Records to use:
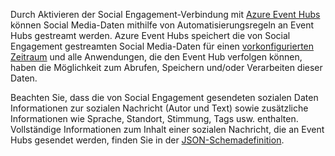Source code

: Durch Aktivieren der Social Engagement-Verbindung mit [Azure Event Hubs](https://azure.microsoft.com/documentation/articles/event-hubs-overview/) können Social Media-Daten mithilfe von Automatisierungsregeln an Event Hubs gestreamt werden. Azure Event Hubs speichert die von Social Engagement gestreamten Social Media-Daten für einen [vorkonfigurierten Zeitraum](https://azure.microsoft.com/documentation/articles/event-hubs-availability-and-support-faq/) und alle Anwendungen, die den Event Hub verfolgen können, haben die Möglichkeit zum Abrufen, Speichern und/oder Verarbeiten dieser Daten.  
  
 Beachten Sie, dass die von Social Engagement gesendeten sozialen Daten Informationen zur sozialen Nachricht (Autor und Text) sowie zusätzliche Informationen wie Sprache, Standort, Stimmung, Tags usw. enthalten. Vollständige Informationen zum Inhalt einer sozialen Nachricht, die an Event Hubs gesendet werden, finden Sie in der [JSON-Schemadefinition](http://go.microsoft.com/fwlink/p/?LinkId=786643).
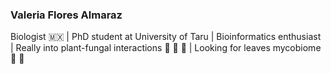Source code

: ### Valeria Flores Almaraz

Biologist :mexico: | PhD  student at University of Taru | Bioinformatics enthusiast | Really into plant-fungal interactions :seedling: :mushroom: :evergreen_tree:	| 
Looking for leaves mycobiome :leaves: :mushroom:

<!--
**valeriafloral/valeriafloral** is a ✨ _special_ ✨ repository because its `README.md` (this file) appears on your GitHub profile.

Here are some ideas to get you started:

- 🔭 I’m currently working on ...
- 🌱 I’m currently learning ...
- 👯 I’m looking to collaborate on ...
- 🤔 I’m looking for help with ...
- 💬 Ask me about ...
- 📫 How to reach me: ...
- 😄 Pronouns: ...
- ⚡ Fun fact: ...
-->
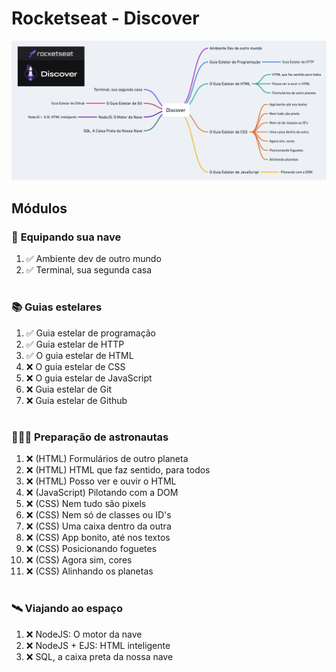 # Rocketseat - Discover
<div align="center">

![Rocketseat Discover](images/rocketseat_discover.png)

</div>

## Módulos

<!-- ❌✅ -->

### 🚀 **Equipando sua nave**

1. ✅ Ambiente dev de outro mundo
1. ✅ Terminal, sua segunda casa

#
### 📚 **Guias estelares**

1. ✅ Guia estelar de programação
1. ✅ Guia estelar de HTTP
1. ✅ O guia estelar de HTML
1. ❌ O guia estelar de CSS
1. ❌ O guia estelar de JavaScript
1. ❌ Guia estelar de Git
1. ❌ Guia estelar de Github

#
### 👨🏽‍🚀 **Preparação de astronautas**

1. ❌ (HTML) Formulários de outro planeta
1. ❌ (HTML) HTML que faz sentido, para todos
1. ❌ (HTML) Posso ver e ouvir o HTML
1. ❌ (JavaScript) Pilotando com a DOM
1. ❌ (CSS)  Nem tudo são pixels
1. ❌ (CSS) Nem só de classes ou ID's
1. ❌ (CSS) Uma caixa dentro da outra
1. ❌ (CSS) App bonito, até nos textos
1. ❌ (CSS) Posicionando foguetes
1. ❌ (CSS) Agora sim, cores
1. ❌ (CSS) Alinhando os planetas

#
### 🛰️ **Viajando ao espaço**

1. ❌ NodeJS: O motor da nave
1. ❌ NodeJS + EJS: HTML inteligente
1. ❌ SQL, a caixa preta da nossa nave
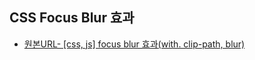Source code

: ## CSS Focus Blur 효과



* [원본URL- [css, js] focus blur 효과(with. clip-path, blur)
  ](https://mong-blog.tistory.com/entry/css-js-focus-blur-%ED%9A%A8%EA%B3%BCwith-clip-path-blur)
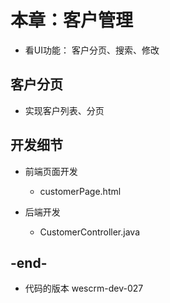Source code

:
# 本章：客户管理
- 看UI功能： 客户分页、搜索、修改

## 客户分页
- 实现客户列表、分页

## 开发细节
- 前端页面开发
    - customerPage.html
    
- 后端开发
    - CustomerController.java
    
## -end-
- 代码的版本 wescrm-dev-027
--
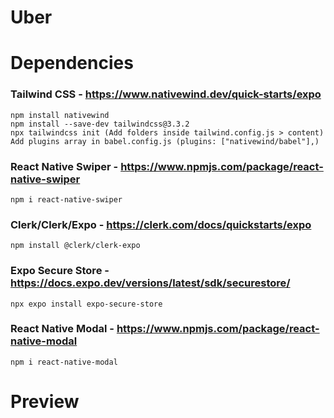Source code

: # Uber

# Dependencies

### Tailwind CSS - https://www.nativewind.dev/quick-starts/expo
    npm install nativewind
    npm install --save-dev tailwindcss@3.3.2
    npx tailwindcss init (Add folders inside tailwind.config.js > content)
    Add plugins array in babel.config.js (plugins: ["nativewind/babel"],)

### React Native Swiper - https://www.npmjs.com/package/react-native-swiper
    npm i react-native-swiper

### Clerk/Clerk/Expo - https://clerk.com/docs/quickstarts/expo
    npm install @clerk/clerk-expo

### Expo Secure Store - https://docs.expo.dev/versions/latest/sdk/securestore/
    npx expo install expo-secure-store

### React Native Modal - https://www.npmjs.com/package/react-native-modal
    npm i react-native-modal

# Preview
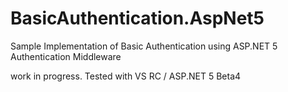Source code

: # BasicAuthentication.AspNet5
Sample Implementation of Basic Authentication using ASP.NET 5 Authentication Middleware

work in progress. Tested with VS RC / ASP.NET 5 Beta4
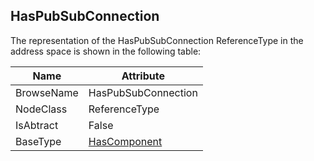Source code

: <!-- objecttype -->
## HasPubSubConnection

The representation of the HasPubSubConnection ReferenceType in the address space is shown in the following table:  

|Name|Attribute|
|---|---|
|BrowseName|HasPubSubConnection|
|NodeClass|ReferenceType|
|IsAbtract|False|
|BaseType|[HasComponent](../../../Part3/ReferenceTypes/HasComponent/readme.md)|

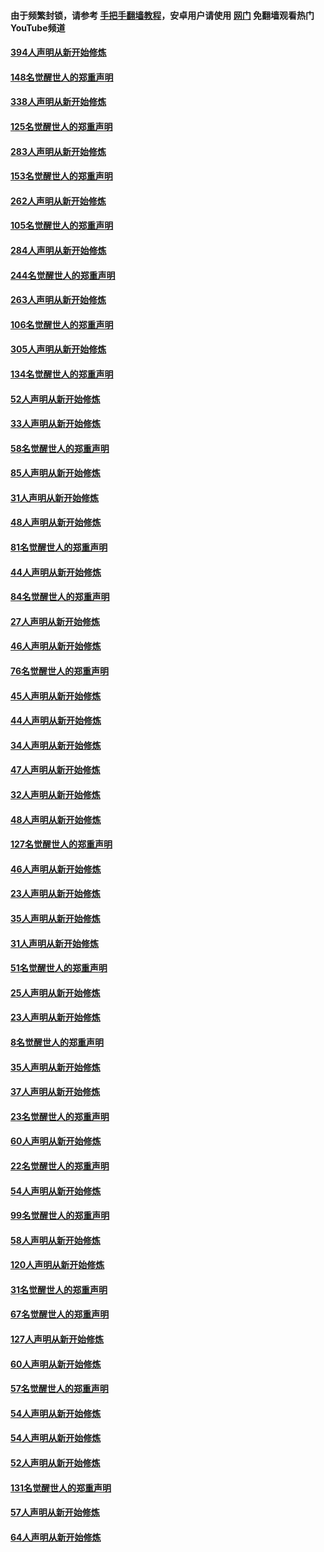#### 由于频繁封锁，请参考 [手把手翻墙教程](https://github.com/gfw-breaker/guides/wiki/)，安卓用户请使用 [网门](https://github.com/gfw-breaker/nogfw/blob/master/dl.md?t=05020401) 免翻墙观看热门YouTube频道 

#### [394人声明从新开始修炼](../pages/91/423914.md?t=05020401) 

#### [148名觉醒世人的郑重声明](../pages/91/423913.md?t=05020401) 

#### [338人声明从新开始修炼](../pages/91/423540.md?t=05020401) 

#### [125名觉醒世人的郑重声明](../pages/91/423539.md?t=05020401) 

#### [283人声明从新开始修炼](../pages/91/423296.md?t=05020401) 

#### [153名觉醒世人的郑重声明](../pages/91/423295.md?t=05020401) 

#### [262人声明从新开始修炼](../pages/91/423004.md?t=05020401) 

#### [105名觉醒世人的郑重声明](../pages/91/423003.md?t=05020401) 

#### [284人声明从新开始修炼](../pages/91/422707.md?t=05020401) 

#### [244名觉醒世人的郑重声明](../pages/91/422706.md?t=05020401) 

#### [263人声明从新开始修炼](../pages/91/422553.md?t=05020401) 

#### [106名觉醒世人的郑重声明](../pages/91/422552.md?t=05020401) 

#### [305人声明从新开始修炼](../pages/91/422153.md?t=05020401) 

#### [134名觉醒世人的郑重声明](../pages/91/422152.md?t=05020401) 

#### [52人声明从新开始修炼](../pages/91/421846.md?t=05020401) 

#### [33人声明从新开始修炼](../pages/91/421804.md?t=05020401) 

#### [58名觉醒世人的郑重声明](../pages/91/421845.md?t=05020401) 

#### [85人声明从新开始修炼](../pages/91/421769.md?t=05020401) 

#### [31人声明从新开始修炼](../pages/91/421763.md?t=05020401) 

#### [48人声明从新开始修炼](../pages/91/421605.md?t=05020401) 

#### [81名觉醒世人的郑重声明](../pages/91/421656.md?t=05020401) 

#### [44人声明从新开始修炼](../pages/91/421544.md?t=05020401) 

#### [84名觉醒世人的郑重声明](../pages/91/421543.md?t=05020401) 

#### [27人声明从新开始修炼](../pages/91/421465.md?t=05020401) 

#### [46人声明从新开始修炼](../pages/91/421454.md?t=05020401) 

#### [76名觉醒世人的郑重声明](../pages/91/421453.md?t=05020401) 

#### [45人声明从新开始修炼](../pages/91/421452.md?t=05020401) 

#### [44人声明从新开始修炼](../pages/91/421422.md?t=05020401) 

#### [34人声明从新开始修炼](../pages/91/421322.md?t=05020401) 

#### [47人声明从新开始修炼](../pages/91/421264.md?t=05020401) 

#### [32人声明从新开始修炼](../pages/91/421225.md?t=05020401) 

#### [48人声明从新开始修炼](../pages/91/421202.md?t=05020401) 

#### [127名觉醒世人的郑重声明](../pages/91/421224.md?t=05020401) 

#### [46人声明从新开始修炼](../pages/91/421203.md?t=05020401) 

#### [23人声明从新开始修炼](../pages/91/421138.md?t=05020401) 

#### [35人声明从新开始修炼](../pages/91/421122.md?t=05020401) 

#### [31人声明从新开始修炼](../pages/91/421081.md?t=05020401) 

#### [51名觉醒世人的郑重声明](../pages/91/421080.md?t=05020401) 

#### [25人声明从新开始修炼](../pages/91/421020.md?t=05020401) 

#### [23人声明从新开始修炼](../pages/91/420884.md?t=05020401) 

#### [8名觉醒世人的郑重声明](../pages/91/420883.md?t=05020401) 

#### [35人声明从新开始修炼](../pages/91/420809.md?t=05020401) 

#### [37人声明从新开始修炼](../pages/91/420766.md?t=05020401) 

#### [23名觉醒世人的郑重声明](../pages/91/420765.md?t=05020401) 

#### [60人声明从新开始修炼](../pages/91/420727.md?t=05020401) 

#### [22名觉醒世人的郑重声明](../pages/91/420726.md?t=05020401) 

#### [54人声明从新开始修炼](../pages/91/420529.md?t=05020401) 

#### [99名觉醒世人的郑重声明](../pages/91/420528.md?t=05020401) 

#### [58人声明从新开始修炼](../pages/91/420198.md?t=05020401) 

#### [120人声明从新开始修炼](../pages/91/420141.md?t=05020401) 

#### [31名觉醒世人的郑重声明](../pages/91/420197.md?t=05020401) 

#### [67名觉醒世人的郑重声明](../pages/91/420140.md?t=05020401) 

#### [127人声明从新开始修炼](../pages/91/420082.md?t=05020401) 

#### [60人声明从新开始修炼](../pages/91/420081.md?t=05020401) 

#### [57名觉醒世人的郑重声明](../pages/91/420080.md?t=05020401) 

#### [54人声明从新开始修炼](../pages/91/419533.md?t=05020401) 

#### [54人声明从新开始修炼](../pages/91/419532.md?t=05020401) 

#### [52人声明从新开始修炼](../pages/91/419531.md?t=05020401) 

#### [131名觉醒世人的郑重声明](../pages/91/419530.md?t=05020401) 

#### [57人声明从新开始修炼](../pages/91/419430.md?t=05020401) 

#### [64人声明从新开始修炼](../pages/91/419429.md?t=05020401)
...
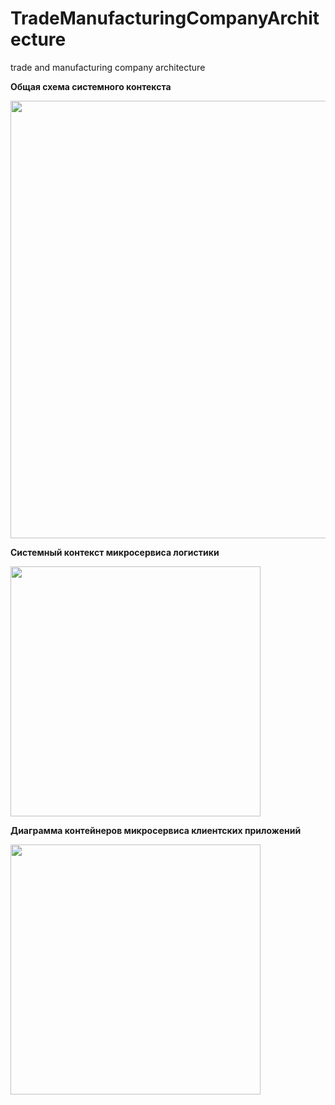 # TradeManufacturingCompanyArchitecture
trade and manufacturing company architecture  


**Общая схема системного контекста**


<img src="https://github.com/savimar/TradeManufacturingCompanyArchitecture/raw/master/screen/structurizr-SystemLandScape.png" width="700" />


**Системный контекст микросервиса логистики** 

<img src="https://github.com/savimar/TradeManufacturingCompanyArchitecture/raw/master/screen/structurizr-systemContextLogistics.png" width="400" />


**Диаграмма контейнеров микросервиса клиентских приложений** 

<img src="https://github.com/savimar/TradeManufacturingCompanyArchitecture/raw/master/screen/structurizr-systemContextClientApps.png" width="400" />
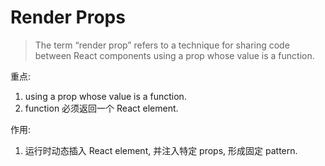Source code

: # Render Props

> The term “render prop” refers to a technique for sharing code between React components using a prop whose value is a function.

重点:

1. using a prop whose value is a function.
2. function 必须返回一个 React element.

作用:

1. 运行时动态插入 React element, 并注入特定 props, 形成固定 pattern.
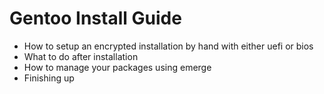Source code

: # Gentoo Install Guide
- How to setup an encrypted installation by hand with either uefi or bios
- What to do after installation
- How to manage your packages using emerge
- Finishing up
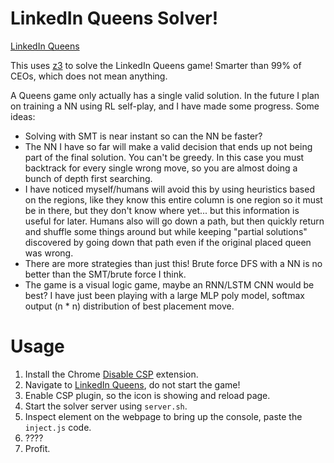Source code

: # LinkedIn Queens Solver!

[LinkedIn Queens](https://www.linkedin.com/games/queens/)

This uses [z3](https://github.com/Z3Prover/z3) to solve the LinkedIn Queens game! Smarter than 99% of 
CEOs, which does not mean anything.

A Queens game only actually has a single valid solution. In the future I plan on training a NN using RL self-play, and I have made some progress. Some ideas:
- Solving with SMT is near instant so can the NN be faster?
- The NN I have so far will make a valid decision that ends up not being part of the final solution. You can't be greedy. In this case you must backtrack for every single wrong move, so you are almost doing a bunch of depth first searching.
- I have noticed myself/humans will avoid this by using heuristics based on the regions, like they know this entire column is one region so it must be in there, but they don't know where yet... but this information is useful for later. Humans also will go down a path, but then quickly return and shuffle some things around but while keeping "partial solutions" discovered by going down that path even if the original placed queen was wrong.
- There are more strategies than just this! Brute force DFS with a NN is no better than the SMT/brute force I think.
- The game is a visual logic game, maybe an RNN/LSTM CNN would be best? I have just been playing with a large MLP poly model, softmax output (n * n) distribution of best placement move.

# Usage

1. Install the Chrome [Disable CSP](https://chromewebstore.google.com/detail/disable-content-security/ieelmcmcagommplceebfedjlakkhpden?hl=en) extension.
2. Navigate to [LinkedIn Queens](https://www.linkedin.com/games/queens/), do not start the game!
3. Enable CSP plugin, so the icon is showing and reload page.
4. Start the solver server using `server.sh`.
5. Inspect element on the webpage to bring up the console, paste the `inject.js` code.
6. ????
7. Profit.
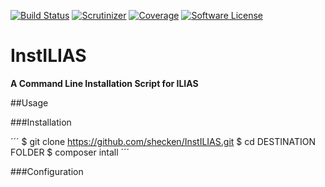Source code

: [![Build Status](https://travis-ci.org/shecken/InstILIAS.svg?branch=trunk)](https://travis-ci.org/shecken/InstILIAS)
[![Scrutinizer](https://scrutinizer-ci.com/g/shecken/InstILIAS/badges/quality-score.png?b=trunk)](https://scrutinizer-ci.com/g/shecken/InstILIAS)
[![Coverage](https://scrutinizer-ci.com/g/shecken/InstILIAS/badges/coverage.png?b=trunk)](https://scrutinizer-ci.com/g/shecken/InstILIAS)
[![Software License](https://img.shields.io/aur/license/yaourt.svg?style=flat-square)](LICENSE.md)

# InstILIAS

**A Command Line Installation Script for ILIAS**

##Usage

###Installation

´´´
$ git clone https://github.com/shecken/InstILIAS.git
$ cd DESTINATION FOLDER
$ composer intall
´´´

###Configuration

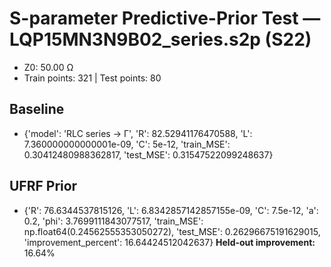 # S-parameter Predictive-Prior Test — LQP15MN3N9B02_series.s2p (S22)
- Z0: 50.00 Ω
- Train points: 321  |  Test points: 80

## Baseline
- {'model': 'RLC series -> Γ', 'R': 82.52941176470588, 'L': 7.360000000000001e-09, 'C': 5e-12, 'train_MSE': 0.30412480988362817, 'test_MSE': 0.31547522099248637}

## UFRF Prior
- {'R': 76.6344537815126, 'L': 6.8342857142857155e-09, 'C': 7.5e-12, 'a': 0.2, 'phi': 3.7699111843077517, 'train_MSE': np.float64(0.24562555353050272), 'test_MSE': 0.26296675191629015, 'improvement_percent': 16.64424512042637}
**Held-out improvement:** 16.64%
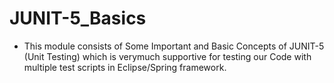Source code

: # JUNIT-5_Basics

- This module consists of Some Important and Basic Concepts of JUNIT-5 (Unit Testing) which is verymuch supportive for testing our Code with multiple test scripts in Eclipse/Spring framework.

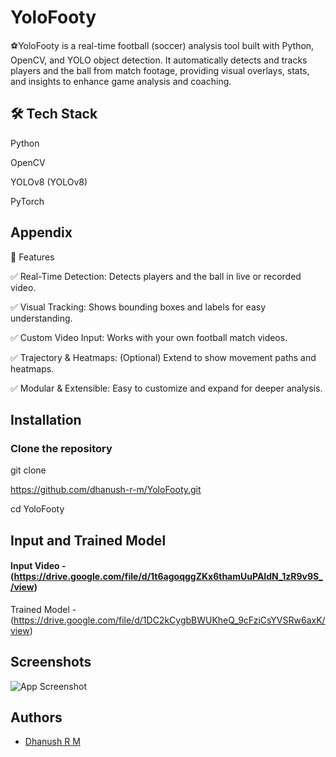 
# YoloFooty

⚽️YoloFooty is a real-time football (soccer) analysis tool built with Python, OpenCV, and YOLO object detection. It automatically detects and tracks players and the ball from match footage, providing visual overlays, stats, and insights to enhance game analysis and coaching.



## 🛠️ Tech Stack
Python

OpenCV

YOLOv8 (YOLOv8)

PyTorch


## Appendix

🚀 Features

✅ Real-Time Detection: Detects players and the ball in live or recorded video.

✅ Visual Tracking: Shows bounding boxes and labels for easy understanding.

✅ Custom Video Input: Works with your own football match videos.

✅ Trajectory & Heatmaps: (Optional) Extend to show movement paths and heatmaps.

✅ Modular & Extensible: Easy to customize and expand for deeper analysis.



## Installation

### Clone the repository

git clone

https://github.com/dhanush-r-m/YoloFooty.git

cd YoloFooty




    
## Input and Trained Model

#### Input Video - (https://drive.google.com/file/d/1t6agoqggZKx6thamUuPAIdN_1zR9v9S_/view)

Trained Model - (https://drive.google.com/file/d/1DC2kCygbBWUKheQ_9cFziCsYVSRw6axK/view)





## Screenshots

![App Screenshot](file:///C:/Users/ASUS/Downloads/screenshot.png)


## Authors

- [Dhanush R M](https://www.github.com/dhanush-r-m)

What to do:
Output the lines of the records above exactly as they appear, from the line containing "### 📚 **Guias estelares**" through the line containing "1. ❌ NodeJS + EJS: HTML inteligente".

The completed task:
### 📚 **Guias estelares**

1. ✅ Guia estelar de programação
1. ✅ Guia estelar de HTTP
1. ✅ O guia estelar de HTML
1. ❌ O guia estelar de CSS
1. ❌ O guia estelar de JavaScript
1. ❌ Guia estelar de Git
1. ❌ Guia estelar de Github

#
### 👨🏽‍🚀 **Preparação de astronautas**

1. ❌ (HTML) Formulários de outro planeta
1. ❌ (HTML) HTML que faz sentido, para todos
1. ❌ (HTML) Posso ver e ouvir o HTML
1. ❌ (JavaScript) Pilotando com a DOM
1. ❌ (CSS)  Nem tudo são pixels
1. ❌ (CSS) Nem só de classes ou ID's
1. ❌ (CSS) Uma caixa dentro da outra
1. ❌ (CSS) App bonito, até nos textos
1. ❌ (CSS) Posicionando foguetes
1. ❌ (CSS) Agora sim, cores
1. ❌ (CSS) Alinhando os planetas

#
### 🛰️ **Viajando ao espaço**

1. ❌ NodeJS: O motor da nave
1. ❌ NodeJS + EJS: HTML inteligente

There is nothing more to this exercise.